Whatever valuation in Marja’s first sense may be, it is not the sort of value that prominent subjectivists have thought to be relevant to economics. They have, as far as I can tell, generally or exclusively argued that Marja’s second meaning of “to value,” not the first, is what’s relevant to the economic study of human action.

Re: The Great Ideas Are Simple

Kevin Carson:

Similarly, the labor theory of value is based, not on an inductive generalization from the observed movement of prices, but on an a priori assumption about why price approximates cost, except to the extent to which some natural or artificial scarcity causes deviations from this relationship. (Kevin Carson, Studies in Mutualist Political Economy, pp. 70-73)

J. Neil:

Translation: Kevin Carson has some blue-sky theory out of his ass — without looking at what happens in the real world

Now we have J. Neil Schulman, who claims to be an admirer of Ludwig von Mises, objecting to the use of aprioristic economic theory as “blue sky-theory out of his ass without looking at what happens in the real world.” Awesome.

Ludwig von Mises:

Consequently, a proposition of an aprioristic theory can never be refuted by experience. Human action always confronts experience as a complex phenomenon that first must be analyzed and interpreted by a theory before it can even be set in the context of an hypothesis that could be proved or disproved; hence the vexatious impasse created when supporters of conflicting doctrines point to the same historical data as evidence of their correctness. … Disagreements concerning the probative power of concrete historical experience can be resolved only by reverting to the doctrines of the universally valid theory, which are independent of all experience. Every theoretical argument that is supposedly drawn from history necessarily becomes a logical argument about pure theory apart from all history.

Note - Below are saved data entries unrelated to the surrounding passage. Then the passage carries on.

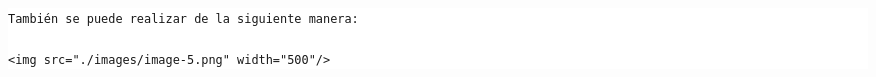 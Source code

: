    También se puede realizar de la siguiente manera:

    <img src="./images/image-5.png" width="500"/>
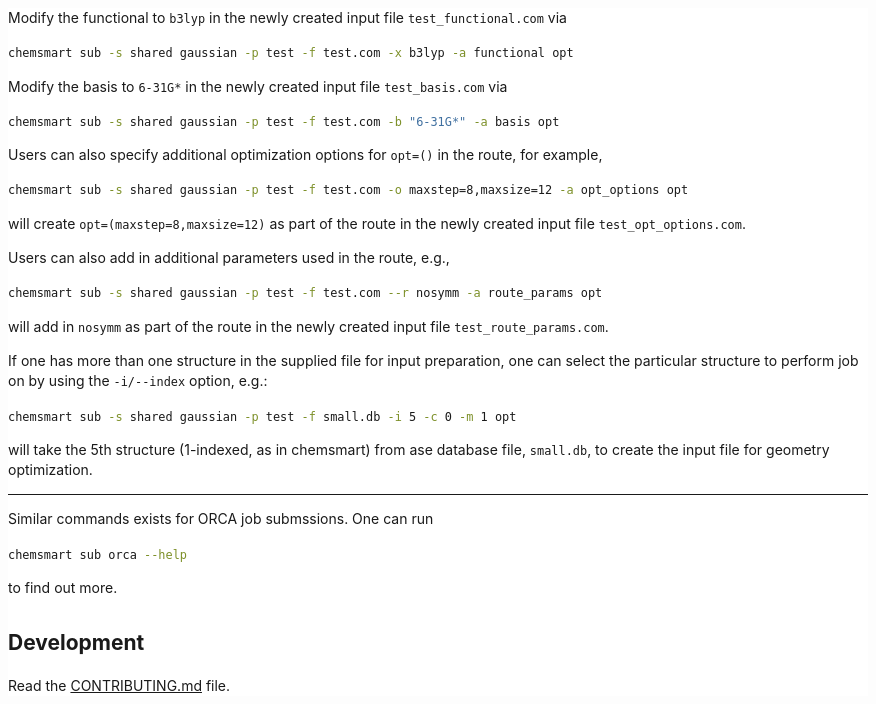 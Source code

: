 Modify the functional to `b3lyp` in the newly created input file ``test_functional.com`` via

```bash
chemsmart sub -s shared gaussian -p test -f test.com -x b3lyp -a functional opt
```

Modify the basis to `6-31G*` in the newly created input file ``test_basis.com`` via


```bash
chemsmart sub -s shared gaussian -p test -f test.com -b "6-31G*" -a basis opt
```

Users can also specify additional optimization options for `opt=()` in the route, for example,

```bash
chemsmart sub -s shared gaussian -p test -f test.com -o maxstep=8,maxsize=12 -a opt_options opt
```

will create `opt=(maxstep=8,maxsize=12)` as part of the route in the newly created input file `test_opt_options.com`.

Users can also add in additional parameters used in the route, e.g.,

```bash
chemsmart sub -s shared gaussian -p test -f test.com --r nosymm -a route_params opt
```

will add in `nosymm` as part of the route in the newly created input file `test_route_params.com`.

If one has more than one structure in the supplied file for input preparation, one can select the particular structure to perform job on by using the `-i/--index` option, e.g.:

```bash
chemsmart sub -s shared gaussian -p test -f small.db -i 5 -c 0 -m 1 opt
```
will take the 5th structure (1-indexed, as in chemsmart) from ase database file, `small.db`, to create the input file for geometry optimization.

---
Similar commands exists for ORCA job submssions. One can run

```bash
chemsmart sub orca --help
```
to find out more.

## Development

Read the [CONTRIBUTING.md](CONTRIBUTING.md) file.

(Ludwig von Mises, “Epistemologial Problems of Economics”, Ch. 1, s. II.2)

J. Neil:

If Kevin’s theory could accurately describe price fluctuations in a free market, Kevin wouldn’t be making his living emptying bedpans for a living. He’d be a filthy rich Wall-Street broker.

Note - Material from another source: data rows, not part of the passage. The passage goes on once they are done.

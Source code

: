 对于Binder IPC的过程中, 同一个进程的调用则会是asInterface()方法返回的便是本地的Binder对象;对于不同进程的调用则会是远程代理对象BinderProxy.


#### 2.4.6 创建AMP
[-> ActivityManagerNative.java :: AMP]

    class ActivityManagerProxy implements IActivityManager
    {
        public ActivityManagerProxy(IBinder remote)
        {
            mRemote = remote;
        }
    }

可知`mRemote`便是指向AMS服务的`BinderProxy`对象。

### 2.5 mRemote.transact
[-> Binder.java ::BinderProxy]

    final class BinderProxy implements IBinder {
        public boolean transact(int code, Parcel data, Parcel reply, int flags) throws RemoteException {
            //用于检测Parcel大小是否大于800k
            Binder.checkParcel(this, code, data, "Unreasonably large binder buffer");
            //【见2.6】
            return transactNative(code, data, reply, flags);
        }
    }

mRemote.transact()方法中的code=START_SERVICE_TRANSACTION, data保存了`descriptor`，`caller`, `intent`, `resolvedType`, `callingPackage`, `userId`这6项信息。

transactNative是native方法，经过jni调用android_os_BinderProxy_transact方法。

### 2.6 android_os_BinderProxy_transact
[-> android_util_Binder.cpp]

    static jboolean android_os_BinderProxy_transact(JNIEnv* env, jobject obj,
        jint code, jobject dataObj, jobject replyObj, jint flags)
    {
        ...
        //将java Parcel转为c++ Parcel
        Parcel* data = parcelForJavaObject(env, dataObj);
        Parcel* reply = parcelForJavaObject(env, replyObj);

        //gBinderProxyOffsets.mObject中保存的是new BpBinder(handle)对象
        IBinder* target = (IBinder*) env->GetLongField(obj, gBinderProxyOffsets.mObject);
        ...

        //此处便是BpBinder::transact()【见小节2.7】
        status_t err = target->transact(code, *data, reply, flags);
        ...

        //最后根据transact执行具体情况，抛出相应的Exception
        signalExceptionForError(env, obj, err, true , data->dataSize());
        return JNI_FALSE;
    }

  1. Again. We don’t live in a free market.

  2. And, now we have J. Neil Schulman, who claims to be an admirer of Ludwig von Mises, apparently objecting not only to the use of aprioristic theory in economics, but also believing that an accurate economic theory ought to produce quantitative predictions. Really, dude?

Do you know anything in particular about Ludwig von Mises’s economics? You just angrily dismissed to two of the three central ideas that von Mises is known for. (At least you didn’t bring up Kevin’s work on calculation problems in big corporations, which would have given you an opportunity to angrily dismiss the third.) All of which indicates to me that you are either ranting in utter ignorance, or else you just don’t give much of a damn about what’s true and what’s false, as long as you get to slam Kevin Carson in the process.

In either case, you ought to be embarrassed.